WHAT IS BEING ASKED = In the entries that follow, which lines hold the string "配達確認の設定を編集"? List them.

TASK INPUT =

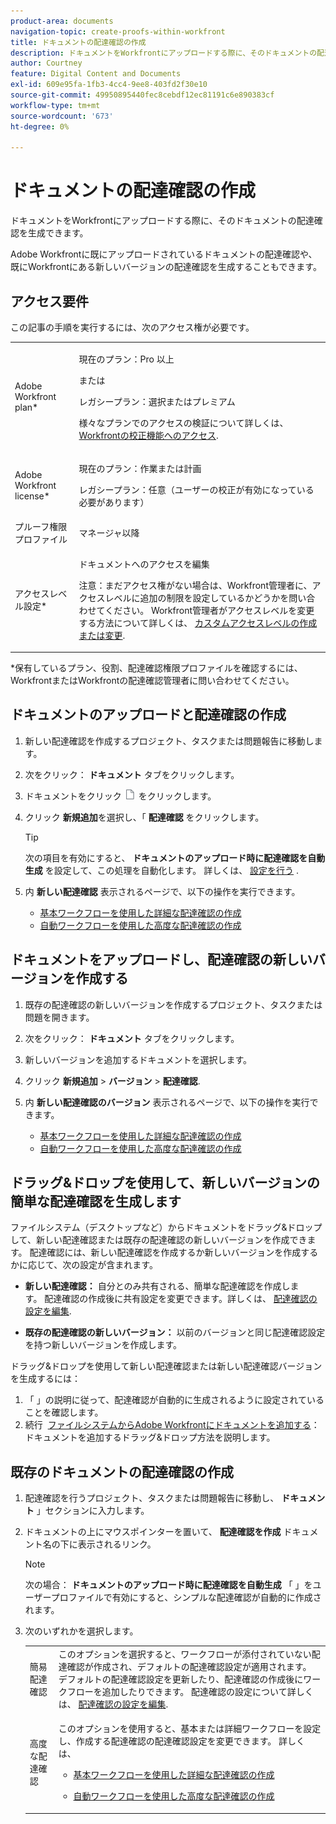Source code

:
 ```yaml
---
product-area: documents
navigation-topic: create-proofs-within-workfront
title: ドキュメントの配達確認の作成
description: ドキュメントをWorkfrontにアップロードする際に、そのドキュメントの配達確認を生成できます。
author: Courtney
feature: Digital Content and Documents
exl-id: 609e95fa-1fb3-4cc4-9ee8-403fd2f30e10
source-git-commit: 49950895440fec8cebdf12ec81191c6e890383cf
workflow-type: tm+mt
source-wordcount: '673'
ht-degree: 0%

---
```


# ドキュメントの配達確認の作成

ドキュメントをWorkfrontにアップロードする際に、そのドキュメントの配達確認を生成できます。

Adobe Workfrontに既にアップロードされているドキュメントの配達確認や、既にWorkfrontにある新しいバージョンの配達確認を生成することもできます。

<!--
If a proof fails to generate after following the steps described in the following sections, see [Troubleshoot proof creation failures](../../../review-and-approve-work/proofing/tips-tricks-and-troubleshooting/troubleshooting-proof-creation-failures.md).
-->

## アクセス要件

この記事の手順を実行するには、次のアクセス権が必要です。

<table style="table-layout:auto"> 
 <col> 
 <col> 
 <tbody> 
  <tr> 
   <td role="rowheader">Adobe Workfront plan*</td> 
   <td> <p>現在のプラン：Pro 以上</p> <p>または</p> <p>レガシープラン：選択またはプレミアム</p> <p>様々なプランでのアクセスの検証について詳しくは、 <a href="/help/quicksilver/administration-and-setup/manage-workfront/configure-proofing/access-to-proofing-functionality.md" class="MCXref xref">Workfrontの校正機能へのアクセス</a>.</p> </td> 
  </tr> 
  <tr> 
   <td role="rowheader">Adobe Workfront license*</td> 
   <td> <p>現在のプラン：作業または計画</p> <p>レガシープラン：任意（ユーザーの校正が有効になっている必要があります）</p> </td> 
  </tr> 
  <tr> 
   <td role="rowheader">プルーフ権限プロファイル </td> 
   <td>マネージャ以降</td> 
  </tr> 
  <tr> 
   <td role="rowheader">アクセスレベル設定*</td> 
   <td> <p>ドキュメントへのアクセスを編集</p> <p>注意：まだアクセス権がない場合は、Workfront管理者に、アクセスレベルに追加の制限を設定しているかどうかを問い合わせてください。 Workfront管理者がアクセスレベルを変更する方法について詳しくは、 <a href="../../../administration-and-setup/add-users/configure-and-grant-access/create-modify-access-levels.md" class="MCXref xref">カスタムアクセスレベルの作成または変更</a>.</p> </td> 
  </tr> 
 </tbody> 
</table>

&#42;保有しているプラン、役割、配達確認権限プロファイルを確認するには、WorkfrontまたはWorkfrontの配達確認管理者に問い合わせてください。

## ドキュメントのアップロードと配達確認の作成

1. 新しい配達確認を作成するプロジェクト、タスクまたは問題報告に移動します。
1. 次をクリック： **ドキュメント** タブをクリックします。
1. ドキュメントをクリック ![](assets/document-icon.png) をクリックします。
1. クリック **新規追加**&#x200B;を選択し、「 **配達確認** をクリックします。

   >[!TIP]
   >
   >次の項目を有効にすると、 **ドキュメントのアップロード時に配達確認を自動生成** を設定して、この処理を自動化します。 詳しくは、 [設定を行う](../../../workfront-basics/manage-your-account-and-profile/configuring-your-user-profile/configure-my-settings.md) .

1. 内 **新しい配達確認** 表示されるページで、以下の操作を実行できます。

   * [基本ワークフローを使用した詳細な配達確認の作成](../../../review-and-approve-work/proofing/creating-proofs-within-workfront/configure-basic-proof-workflow.md)
   * [自動ワークフローを使用した高度な配達確認の作成](../../../review-and-approve-work/proofing/creating-proofs-within-workfront/create-automated-proof-workflow.md)

## ドキュメントをアップロードし、配達確認の新しいバージョンを作成する

1. 既存の配達確認の新しいバージョンを作成するプロジェクト、タスクまたは問題を開きます。
1. 次をクリック： **ドキュメント** タブをクリックします。
1. 新しいバージョンを追加するドキュメントを選択します。
1. クリック **新規追加** > **バージョン** > **配達確認**.
1. 内 **新しい配達確認のバージョン** 表示されるページで、以下の操作を実行できます。

   * [基本ワークフローを使用した詳細な配達確認の作成](../../../review-and-approve-work/proofing/creating-proofs-within-workfront/configure-basic-proof-workflow.md)
   * [自動ワークフローを使用した高度な配達確認の作成](../../../review-and-approve-work/proofing/creating-proofs-within-workfront/create-automated-proof-workflow.md)

## ドラッグ&amp;ドロップを使用して、新しいバージョンの簡単な配達確認を生成します

ファイルシステム（デスクトップなど）からドキュメントをドラッグ&amp;ドロップして、新しい配達確認または既存の配達確認の新しいバージョンを作成できます。 配達確認には、新しい配達確認を作成するか新しいバージョンを作成するかに応じて、次の設定が含まれます。

* **新しい配達確認：** 自分とのみ共有される、簡単な配達確認を作成します。 配達確認の作成後に共有設定を変更できます。詳しくは、 [配達確認の設定を編集](../../../review-and-approve-work/proofing/managing-proofs-within-workfront/edit-proof-settings.md).

* **既存の配達確認の新しいバージョン：** 以前のバージョンと同じ配達確認設定を持つ新しいバージョンを作成します。

ドラッグ&amp;ドロップを使用して新しい配達確認または新しい配達確認バージョンを生成するには：

1. 「 」の説明に従って、配達確認が自動的に生成されるように設定されていることを確認します。
1. 続行  [ファイルシステムからAdobe Workfrontにドキュメントを追加する](../../../documents/adding-documents-to-workfront/add-documents-from-file-system.md)：ドキュメントを追加するドラッグ&amp;ドロップ方法を説明します。 

## 既存のドキュメントの配達確認の作成

1. 配達確認を行うプロジェクト、タスクまたは問題報告に移動し、 **ドキュメント** 」セクションに入力します。
1. ドキュメントの上にマウスポインターを置いて、 **配達確認を作成** ドキュメント名の下に表示されるリンク。

   >[!NOTE]
   >
   >次の場合： **ドキュメントのアップロード時に配達確認を自動生成** 「 」をユーザープロファイルで有効にすると、シンプルな配達確認が自動的に作成されます。

1. 次のいずれかを選択します。

   <table style="table-layout:auto"> 
    <col> 
    <col> 
    <tbody> 
     <tr> 
      <td role="rowheader">簡易配達確認</td> 
      <td>このオプションを選択すると、ワークフローが添付されていない配達確認が作成され、デフォルトの配達確認設定が適用されます。 デフォルトの配達確認設定を更新したり、配達確認の作成後にワークフローを追加したりできます。 配達確認の設定について詳しくは、 <a href="../../../review-and-approve-work/proofing/managing-proofs-within-workfront/edit-proof-settings.md" class="MCXref xref">配達確認の設定を編集</a>.</td> 
     </tr> 
     <tr> 
      <td role="rowheader">高度な配達確認</td> 
      <td> <p>このオプションを使用すると、基本または詳細ワークフローを設定し、作成する配達確認の配達確認設定を変更できます。 詳しくは、 </p> 
       <ul> 
        <li> <p><a href="../../../review-and-approve-work/proofing/creating-proofs-within-workfront/configure-basic-proof-workflow.md" class="MCXref xref">基本ワークフローを使用した詳細な配達確認の作成</a> </p> </li> 
        <li> <p><a href="../../../review-and-approve-work/proofing/creating-proofs-within-workfront/create-automated-proof-workflow.md" class="MCXref xref">自動ワークフローを使用した高度な配達確認の作成</a> </p> </li> 
       </ul> </td> 
     </tr> 
    </tbody> 
   </table>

SOLUTION TO THE EXERCISE =
* **新しい配達確認：** 自分とのみ共有される、簡単な配達確認を作成します。 配達確認の作成後に共有設定を変更できます。詳しくは、 [配達確認の設定を編集](../../../review-and-approve-work/proofing/managing-proofs-within-workfront/edit-proof-settings.md).
      <td>このオプションを選択すると、ワークフローが添付されていない配達確認が作成され、デフォルトの配達確認設定が適用されます。 デフォルトの配達確認設定を更新したり、配達確認の作成後にワークフローを追加したりできます。 配達確認の設定について詳しくは、 <a href="../../../review-and-approve-work/proofing/managing-proofs-within-workfront/edit-proof-settings.md" class="MCXref xref">配達確認の設定を編集</a>.</td> 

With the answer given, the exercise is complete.